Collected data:
_ _ _ _ _ _ _
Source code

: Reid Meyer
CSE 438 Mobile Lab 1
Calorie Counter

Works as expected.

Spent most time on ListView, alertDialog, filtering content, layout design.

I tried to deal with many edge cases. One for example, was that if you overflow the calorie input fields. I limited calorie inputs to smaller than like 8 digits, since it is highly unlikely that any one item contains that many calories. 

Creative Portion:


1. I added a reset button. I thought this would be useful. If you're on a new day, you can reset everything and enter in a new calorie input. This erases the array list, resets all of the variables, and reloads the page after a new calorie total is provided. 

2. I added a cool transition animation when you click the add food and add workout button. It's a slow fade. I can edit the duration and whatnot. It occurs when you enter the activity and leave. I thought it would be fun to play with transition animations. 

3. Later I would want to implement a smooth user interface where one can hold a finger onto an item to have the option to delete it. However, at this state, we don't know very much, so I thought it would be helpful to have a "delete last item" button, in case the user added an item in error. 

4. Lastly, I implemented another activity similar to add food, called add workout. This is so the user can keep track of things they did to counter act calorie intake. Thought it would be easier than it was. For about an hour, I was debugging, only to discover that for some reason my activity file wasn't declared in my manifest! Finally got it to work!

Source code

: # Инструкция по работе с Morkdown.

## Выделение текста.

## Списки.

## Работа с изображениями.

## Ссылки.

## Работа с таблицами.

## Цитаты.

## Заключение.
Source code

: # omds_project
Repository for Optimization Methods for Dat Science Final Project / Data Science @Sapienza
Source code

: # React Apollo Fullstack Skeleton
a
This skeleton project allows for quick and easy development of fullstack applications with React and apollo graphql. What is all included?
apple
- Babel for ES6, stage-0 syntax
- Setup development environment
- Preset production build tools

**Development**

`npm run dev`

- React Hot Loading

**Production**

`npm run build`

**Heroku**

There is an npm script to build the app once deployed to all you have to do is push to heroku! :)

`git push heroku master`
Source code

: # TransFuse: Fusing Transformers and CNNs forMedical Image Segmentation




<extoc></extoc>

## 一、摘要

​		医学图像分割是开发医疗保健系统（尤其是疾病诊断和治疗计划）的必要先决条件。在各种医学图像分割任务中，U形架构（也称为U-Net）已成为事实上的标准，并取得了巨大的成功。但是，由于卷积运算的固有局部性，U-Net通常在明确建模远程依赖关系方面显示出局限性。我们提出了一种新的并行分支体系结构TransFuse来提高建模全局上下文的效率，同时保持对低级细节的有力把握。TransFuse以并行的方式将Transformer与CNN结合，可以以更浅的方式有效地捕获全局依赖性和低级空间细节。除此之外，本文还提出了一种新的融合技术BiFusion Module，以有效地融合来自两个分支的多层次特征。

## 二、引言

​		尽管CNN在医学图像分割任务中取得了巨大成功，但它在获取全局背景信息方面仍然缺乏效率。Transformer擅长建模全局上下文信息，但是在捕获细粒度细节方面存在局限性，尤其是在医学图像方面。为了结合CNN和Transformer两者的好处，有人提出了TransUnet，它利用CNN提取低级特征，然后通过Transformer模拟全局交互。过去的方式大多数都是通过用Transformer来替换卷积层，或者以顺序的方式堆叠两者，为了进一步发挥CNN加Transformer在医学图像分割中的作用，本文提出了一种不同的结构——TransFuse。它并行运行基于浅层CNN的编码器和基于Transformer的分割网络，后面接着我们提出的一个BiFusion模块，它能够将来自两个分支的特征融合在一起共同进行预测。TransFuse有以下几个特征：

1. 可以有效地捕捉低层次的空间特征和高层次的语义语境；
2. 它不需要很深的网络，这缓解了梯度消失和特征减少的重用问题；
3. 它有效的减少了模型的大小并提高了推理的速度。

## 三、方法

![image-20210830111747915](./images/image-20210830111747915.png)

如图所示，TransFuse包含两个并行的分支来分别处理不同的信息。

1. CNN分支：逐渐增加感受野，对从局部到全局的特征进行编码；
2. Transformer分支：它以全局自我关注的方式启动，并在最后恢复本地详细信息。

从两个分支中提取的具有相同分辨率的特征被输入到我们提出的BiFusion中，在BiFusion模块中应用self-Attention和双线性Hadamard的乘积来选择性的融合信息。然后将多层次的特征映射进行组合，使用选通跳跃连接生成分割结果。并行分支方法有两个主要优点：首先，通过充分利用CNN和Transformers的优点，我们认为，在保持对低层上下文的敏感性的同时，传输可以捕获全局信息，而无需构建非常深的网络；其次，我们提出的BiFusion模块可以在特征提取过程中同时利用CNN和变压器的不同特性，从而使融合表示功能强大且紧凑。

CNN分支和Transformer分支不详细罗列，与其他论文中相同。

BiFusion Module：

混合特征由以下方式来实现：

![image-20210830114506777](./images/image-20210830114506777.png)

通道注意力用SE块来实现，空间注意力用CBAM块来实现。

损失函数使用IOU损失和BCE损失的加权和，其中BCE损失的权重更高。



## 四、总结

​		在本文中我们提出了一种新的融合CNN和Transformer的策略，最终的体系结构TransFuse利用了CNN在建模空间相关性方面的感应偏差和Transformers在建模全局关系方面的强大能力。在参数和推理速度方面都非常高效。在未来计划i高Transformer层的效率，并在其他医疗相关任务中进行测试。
_ _ _ _ _ _ _
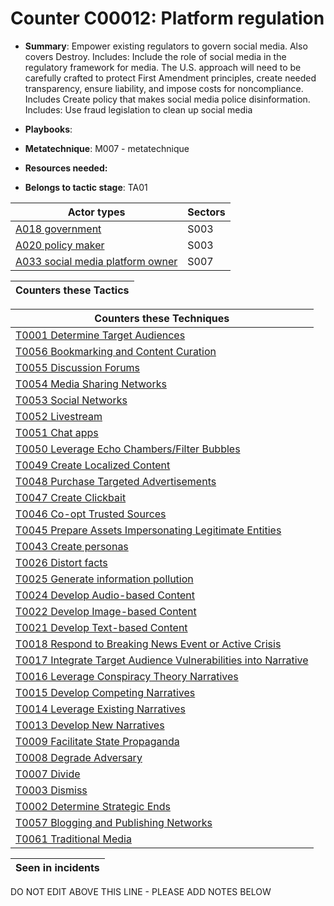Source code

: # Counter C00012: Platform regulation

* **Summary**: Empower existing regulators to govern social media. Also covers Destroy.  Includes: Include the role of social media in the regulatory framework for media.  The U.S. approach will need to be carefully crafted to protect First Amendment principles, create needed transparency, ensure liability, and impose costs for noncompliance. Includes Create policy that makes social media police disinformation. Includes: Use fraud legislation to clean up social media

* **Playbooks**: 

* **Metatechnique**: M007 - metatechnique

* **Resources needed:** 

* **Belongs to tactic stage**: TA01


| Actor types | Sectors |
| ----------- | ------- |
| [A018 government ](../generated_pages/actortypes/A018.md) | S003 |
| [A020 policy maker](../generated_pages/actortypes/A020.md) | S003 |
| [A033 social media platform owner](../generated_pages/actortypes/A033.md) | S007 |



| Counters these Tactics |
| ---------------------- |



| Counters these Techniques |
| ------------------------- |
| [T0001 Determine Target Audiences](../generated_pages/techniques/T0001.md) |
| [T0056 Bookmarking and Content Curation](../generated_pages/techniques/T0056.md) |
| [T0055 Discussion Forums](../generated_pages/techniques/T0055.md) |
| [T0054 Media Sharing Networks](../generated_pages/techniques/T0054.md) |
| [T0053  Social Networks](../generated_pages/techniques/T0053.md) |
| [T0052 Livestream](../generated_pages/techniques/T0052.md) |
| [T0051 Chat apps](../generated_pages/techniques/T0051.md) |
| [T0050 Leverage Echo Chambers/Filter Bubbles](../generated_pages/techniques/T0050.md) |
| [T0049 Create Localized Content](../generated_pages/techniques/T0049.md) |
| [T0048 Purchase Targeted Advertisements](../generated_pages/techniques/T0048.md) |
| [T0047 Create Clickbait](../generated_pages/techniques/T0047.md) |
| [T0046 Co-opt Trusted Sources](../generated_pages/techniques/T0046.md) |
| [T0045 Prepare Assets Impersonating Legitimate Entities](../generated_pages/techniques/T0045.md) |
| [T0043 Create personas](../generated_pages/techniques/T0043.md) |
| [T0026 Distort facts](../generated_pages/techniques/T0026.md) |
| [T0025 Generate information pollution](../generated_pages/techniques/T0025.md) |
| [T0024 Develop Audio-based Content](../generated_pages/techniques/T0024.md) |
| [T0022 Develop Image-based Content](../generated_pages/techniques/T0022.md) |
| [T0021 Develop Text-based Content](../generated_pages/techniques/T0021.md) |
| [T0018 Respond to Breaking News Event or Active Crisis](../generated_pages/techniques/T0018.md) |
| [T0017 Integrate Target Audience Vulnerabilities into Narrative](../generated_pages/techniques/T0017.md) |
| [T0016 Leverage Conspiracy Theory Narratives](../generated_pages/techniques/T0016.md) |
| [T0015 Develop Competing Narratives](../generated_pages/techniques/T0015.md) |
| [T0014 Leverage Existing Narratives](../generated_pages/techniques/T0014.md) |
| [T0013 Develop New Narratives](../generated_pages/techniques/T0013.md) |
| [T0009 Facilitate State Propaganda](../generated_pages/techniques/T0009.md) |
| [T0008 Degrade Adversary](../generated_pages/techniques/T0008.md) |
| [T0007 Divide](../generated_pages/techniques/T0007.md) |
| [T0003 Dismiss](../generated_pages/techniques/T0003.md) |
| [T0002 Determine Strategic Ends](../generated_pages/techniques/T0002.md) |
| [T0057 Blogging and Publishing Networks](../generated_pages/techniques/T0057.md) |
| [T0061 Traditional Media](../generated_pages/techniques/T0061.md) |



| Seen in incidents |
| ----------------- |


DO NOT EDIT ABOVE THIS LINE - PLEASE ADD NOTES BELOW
_ _ _ _ _ _ _
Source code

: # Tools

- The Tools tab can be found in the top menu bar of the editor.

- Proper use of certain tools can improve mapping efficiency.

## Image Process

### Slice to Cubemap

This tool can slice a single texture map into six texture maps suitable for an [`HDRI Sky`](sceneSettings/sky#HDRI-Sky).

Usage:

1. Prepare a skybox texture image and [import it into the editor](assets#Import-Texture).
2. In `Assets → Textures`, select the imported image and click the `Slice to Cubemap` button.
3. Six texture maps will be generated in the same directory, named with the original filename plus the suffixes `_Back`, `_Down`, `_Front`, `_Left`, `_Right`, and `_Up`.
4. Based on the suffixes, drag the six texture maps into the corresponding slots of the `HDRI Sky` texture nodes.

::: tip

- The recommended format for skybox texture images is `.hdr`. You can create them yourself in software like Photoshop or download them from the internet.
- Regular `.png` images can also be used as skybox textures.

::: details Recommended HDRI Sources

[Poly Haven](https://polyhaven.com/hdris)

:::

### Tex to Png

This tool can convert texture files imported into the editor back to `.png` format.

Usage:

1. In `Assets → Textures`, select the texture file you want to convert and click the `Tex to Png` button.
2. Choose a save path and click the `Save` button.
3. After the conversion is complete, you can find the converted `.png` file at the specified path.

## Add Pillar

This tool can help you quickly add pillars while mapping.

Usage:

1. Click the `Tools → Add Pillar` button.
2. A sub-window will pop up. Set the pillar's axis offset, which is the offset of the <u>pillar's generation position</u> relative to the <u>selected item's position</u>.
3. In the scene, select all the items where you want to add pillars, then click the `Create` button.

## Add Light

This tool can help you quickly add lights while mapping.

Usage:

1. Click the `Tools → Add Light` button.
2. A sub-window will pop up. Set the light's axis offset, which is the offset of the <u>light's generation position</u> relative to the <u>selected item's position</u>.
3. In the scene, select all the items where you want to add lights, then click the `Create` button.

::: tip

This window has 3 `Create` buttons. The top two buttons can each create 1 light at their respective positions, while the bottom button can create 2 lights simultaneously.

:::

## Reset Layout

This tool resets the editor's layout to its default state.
_ _ _ _ _ _ _
Try it:
Filter the entries above down to the lines that contain the word "Networks".

Result:
| [T0054 Media Sharing Networks](../generated_pages/techniques/T0054.md) |
| [T0053  Social Networks](../generated_pages/techniques/T0053.md) |
| [T0057 Blogging and Publishing Networks](../generated_pages/techniques/T0057.md) |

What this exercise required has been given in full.